Vedo il sole trasmigrare grappoli al tuo volto,
guardando verso l'alto riconosco i tuoi passi.
Matilde, beneamata, diadema, benvenuta!
Cento sonetti d'amore
di Pablo Neruda
SONETTO LVII
Mentono quelli che dicono ch'io persi la luna,
quelli che profetizzarono il mio avvenire d'arena,
affermaron tante cose con lingue fredde:
vollero proibire il fior dell'universo.
«Più non canterà l'ambra ribelle
della sirena, non ha che popolo».
E masticavan le lor carte incessanti
patrocinando l'oblio per la mia chitarra.

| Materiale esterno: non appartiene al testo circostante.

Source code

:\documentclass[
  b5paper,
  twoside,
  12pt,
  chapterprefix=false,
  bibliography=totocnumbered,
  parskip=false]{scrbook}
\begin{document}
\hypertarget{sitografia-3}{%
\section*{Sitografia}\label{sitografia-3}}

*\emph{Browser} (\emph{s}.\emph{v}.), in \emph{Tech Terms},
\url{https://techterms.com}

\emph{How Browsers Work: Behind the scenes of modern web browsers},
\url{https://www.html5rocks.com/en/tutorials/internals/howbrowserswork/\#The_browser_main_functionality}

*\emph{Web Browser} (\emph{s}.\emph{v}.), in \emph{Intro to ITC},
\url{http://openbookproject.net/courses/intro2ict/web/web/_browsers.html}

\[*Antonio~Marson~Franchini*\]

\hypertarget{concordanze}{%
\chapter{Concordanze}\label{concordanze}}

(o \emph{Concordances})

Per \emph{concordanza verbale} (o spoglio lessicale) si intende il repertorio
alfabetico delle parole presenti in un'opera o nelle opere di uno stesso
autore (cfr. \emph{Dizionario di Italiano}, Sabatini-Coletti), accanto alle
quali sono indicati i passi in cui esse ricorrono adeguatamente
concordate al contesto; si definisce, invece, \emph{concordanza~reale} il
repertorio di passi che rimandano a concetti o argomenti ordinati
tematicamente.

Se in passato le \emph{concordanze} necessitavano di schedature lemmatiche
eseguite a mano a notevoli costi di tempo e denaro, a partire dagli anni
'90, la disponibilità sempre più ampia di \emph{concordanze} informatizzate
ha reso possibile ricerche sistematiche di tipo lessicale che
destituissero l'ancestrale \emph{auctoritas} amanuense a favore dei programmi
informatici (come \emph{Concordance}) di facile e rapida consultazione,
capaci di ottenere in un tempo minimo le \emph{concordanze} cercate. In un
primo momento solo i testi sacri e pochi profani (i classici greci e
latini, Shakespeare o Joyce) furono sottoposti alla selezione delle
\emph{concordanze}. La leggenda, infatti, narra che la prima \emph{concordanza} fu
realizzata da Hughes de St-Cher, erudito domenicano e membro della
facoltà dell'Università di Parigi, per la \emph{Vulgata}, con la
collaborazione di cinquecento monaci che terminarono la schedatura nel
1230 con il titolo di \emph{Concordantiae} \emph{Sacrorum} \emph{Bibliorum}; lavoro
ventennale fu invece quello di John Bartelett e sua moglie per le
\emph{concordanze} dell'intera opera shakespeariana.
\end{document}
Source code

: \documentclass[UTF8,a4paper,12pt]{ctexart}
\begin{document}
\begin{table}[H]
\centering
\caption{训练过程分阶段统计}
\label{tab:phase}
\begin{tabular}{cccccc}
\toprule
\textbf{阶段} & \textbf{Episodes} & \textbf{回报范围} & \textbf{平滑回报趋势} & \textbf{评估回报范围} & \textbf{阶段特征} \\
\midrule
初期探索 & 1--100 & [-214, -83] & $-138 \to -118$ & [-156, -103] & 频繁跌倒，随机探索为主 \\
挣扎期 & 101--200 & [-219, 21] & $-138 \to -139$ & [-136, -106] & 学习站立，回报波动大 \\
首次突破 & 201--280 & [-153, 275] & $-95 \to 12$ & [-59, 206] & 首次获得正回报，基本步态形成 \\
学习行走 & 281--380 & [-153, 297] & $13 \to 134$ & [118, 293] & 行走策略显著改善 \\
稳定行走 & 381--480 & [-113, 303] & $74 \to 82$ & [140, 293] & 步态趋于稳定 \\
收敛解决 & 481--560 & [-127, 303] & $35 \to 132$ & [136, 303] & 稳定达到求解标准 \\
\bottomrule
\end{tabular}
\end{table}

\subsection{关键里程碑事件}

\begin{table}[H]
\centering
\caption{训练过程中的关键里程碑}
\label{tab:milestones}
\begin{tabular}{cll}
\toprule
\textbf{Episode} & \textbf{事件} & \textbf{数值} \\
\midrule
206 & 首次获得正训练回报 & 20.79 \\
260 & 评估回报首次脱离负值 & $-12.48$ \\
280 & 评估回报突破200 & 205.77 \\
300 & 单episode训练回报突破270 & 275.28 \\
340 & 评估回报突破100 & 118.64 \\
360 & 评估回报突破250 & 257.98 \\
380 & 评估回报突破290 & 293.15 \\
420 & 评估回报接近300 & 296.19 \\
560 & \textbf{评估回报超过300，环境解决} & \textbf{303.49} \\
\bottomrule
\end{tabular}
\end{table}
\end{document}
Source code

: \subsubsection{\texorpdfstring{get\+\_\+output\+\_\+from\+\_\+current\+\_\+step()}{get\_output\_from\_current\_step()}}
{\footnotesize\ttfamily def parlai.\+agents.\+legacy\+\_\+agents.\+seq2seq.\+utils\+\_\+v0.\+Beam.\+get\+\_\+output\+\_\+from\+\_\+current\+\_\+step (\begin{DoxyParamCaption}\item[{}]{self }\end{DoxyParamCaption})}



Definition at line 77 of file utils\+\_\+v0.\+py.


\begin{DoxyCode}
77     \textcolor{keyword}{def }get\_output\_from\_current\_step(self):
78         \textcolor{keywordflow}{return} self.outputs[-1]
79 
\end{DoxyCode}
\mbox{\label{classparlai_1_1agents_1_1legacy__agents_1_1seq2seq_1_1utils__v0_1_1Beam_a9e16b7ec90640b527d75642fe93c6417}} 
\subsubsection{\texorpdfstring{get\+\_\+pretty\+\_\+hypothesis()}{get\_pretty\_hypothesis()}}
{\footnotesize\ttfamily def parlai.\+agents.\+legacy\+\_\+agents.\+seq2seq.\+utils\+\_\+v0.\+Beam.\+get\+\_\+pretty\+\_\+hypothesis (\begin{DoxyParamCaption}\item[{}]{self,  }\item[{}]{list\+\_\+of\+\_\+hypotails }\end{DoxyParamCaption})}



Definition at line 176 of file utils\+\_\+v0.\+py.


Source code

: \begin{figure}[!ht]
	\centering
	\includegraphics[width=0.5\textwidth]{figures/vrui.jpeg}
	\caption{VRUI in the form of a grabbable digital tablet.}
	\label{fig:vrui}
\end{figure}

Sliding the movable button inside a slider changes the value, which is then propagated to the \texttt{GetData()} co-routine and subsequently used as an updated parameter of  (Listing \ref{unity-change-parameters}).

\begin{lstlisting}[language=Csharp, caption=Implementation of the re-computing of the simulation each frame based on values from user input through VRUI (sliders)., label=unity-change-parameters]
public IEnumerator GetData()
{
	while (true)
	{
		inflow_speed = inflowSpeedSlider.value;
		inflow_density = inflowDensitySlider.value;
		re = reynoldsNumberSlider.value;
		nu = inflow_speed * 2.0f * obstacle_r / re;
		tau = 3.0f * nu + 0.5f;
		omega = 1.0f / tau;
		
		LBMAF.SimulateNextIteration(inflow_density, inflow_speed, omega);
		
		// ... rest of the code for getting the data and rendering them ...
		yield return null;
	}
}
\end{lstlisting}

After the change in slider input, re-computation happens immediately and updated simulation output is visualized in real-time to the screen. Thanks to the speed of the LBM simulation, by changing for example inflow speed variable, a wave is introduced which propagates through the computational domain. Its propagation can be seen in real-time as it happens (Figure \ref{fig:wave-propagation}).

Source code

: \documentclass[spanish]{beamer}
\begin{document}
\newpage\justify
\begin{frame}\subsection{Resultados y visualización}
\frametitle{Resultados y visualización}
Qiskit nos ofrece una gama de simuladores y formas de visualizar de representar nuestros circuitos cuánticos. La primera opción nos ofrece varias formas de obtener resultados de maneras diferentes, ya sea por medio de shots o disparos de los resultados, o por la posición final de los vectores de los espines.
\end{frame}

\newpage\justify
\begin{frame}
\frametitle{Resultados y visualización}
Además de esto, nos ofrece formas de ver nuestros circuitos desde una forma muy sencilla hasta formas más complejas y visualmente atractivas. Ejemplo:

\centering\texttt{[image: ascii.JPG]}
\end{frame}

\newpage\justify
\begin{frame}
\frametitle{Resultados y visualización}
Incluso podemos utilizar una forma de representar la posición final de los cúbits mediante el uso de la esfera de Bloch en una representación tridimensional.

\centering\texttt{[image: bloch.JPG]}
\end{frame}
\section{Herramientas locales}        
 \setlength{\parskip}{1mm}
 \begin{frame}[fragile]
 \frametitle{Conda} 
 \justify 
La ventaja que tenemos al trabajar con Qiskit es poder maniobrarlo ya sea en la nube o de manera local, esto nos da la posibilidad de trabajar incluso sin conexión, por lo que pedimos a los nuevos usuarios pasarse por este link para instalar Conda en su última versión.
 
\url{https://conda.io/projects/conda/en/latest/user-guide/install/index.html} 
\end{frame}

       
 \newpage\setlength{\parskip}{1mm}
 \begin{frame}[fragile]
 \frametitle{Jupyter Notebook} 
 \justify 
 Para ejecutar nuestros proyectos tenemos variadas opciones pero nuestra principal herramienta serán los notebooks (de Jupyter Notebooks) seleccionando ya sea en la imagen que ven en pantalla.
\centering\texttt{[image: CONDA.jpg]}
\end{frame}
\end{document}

Io gli gettai negli occhi le lance abbacinanti
del nostro amore che penetravano il tuo cuore e il mio,
reclamai il gelsomino che lasciavan le tue orme,
mi persi di notte senza luce sotto le tue palpebre
e quando la chiarità mi avvolse
nacqui di nuovo, padrone della mia tenebra stessa.
Cento sonetti d'amore
di Pablo Neruda
SONETTO LVIII
Tra gli spadoni di ferro letterario
passo come un marinaio remoto
che non conosce angoli di strada e canta
perché sì, perché come se non fosse per questo.
Dai tormentati arcipelaghi portai
la mia fisarmonica con burrasche, raffiche di pioggia pazza,
e un'abitudine lenta di cose naturali:
esse determinarono il mio cuore silvestre.
Così quando i denti della letteratura
cercarono di mordere i miei onorati talloni,
passai, senza sapere, cantando col vento
verso i magazzini piovosi della mia infanzia,
verso i boschi freddi del Sud indefinibile,
verso dove la mia vita s'empì del tuo aroma.
Cento sonetti d'amore
di Pablo Neruda
SONETTO LIX
(G.M.)
Poveri poeti che la vita e la morte
perseguitarono con la stessa cupa tenacia,
poi son coperti d'impassibile pompa,
abbandonati al rito e al dente funerario.
Essi - oscuri come pietruzze - ora
dietro agli alteri cavalli, distesi
vanno, alfine governati dagli intrusi,
tra i becchini, a dormire senza silenzio.
Anzi, ormai sicuri, che il morto è morto
fanno delle esequie un festino miserabile
con tacchini, maiali e altri oratori.
Spiarono la loro morte e allora l'offesero:
solo perché la loro bocca è chiusa
e più non può rispondere al canto.
Cento sonetti d'amore
di Pablo Neruda
SONETTO LX
Colui che volle ferirmi te ferisce,
e il colpo del veleno contro me diretto
come per una rete passa pei miei lavori
e in te lascia una macchia d'ossido e d'insonnia.
Non voglio vedere, amore, sulla luna fiorita
della tua fronte passar l'odio che mi spia.
Non voglio che nel tuo sonno l'altrui rancore lasci
dimenticata l'inutile corona di coltelli.
Dove vado mi seguono passi amari,
dove rido una smorfia d'orrore copia il mio volto,
dove canto l'invidia maledice, ride e rode.
Ed è quella, amore, l'ombra che la vita m'ha dato:
è un vestito nuovo che mi segue zoppicando
come uno spaventapasseri dal sorriso insanguinato.